Dataset items:
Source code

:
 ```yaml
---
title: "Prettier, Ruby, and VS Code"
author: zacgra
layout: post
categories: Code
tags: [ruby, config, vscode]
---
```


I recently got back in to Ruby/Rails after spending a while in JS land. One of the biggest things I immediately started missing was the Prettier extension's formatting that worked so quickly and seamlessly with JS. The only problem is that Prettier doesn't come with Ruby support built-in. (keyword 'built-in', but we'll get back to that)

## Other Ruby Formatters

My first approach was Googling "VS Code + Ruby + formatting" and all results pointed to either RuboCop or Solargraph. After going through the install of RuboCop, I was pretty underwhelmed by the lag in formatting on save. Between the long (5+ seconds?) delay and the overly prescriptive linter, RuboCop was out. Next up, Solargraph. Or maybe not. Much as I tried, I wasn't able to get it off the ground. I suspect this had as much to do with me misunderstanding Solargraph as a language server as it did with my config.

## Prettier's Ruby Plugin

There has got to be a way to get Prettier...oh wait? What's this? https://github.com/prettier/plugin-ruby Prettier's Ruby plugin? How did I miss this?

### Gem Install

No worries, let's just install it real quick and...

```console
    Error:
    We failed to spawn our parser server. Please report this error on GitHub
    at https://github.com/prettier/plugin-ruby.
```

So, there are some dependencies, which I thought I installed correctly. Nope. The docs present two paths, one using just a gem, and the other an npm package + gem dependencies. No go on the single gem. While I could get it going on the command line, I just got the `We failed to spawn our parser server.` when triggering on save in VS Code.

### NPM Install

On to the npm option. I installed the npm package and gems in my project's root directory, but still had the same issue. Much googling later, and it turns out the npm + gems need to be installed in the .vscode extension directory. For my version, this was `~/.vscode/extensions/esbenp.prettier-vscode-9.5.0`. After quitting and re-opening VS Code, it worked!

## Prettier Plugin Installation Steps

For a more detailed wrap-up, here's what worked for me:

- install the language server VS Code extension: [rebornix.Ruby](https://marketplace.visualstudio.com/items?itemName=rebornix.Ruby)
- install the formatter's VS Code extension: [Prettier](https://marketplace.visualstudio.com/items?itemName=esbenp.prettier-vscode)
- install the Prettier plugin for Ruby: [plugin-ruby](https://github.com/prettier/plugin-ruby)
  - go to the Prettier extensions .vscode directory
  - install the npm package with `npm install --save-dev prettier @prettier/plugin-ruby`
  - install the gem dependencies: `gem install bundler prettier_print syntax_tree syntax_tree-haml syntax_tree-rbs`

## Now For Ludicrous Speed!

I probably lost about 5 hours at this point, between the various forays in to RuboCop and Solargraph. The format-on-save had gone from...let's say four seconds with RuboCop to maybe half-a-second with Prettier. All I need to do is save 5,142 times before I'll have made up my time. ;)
---
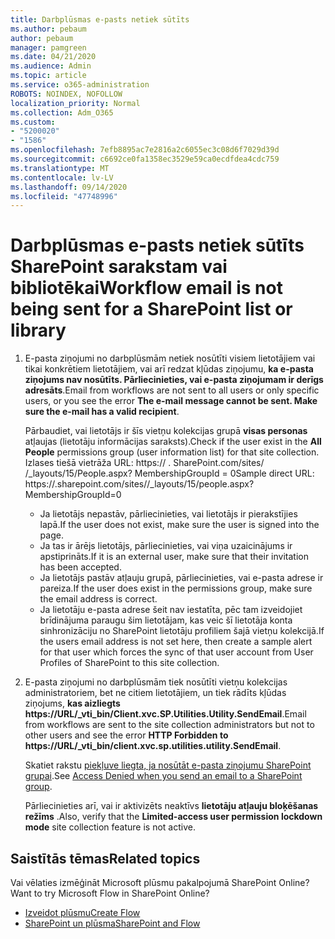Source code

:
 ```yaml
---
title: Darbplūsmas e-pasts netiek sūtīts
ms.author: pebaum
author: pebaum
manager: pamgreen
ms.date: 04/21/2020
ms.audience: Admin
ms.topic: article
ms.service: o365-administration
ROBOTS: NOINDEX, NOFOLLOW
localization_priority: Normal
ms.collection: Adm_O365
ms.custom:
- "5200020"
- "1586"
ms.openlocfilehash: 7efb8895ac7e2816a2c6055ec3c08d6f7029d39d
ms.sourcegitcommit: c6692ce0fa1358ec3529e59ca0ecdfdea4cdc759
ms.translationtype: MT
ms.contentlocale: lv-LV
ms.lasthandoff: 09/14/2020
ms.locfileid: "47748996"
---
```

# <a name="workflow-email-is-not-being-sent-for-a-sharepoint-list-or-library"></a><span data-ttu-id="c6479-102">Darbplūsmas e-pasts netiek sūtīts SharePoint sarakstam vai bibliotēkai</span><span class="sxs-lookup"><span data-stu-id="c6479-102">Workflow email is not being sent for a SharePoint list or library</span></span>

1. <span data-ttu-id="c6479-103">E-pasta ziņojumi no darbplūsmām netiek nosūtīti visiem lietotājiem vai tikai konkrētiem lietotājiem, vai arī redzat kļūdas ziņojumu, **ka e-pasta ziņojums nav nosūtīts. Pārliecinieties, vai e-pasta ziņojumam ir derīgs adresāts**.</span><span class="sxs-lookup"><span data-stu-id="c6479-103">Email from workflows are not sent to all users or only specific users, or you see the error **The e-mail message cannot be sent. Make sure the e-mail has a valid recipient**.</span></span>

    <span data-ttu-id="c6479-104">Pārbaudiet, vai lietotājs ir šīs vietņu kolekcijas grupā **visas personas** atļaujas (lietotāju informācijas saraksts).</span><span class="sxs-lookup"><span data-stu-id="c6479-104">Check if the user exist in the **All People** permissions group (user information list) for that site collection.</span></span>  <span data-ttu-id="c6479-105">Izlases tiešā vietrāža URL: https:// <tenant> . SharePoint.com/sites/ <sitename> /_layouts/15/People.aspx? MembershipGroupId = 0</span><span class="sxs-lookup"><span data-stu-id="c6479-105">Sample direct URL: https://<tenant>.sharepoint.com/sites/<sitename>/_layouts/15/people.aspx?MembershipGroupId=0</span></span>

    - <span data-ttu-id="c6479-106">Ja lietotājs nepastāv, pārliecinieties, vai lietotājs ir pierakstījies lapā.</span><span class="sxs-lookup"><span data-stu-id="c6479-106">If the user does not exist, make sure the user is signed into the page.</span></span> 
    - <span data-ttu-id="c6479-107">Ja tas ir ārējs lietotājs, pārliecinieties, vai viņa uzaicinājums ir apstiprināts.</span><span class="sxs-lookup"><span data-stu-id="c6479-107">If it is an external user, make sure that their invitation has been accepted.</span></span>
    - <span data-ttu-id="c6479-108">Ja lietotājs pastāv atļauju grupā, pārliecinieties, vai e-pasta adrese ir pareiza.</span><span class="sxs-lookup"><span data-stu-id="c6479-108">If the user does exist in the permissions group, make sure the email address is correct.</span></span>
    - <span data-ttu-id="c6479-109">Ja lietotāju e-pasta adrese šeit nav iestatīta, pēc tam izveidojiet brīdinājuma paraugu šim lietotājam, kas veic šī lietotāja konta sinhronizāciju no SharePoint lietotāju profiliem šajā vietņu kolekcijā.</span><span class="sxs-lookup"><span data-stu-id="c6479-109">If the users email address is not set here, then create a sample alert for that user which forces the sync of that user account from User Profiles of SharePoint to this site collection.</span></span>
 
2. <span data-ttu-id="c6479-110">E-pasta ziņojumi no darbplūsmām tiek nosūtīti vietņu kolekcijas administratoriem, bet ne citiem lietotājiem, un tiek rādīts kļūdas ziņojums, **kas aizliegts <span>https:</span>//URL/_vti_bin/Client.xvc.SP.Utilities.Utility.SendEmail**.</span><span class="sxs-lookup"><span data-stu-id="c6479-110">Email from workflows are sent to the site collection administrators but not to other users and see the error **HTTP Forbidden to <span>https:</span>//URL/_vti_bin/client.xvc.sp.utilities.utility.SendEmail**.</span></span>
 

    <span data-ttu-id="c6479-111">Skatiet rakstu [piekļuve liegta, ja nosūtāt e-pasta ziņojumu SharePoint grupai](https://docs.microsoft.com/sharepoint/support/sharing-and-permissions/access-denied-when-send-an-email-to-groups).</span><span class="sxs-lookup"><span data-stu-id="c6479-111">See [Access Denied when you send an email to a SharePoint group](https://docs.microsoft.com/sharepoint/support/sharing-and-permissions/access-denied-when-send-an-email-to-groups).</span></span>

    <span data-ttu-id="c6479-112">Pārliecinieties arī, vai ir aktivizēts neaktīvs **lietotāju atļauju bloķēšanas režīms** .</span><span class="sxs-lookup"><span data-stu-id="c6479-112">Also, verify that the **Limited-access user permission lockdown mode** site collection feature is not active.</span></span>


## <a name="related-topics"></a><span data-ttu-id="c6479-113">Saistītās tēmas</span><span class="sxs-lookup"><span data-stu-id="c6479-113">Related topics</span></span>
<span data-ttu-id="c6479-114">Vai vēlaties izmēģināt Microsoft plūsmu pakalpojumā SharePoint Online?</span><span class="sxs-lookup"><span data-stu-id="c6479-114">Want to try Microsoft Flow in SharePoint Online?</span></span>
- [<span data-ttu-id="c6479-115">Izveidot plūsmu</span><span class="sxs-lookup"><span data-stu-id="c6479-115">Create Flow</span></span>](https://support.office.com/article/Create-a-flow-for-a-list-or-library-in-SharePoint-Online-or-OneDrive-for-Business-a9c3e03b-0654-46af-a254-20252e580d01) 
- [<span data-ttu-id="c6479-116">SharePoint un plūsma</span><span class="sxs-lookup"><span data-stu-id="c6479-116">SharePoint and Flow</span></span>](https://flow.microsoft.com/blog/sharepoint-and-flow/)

WORK TO BE COMPLETED:
If a line above holds the word "esbenp", copy it.

TASK SOLUTION:
On to the npm option. I installed the npm package and gems in my project's root directory, but still had the same issue. Much googling later, and it turns out the npm + gems need to be installed in the .vscode extension directory. For my version, this was `~/.vscode/extensions/esbenp.prettier-vscode-9.5.0`. After quitting and re-opening VS Code, it worked!
- install the formatter's VS Code extension: [Prettier](https://marketplace.visualstudio.com/items?itemName=esbenp.prettier-vscode)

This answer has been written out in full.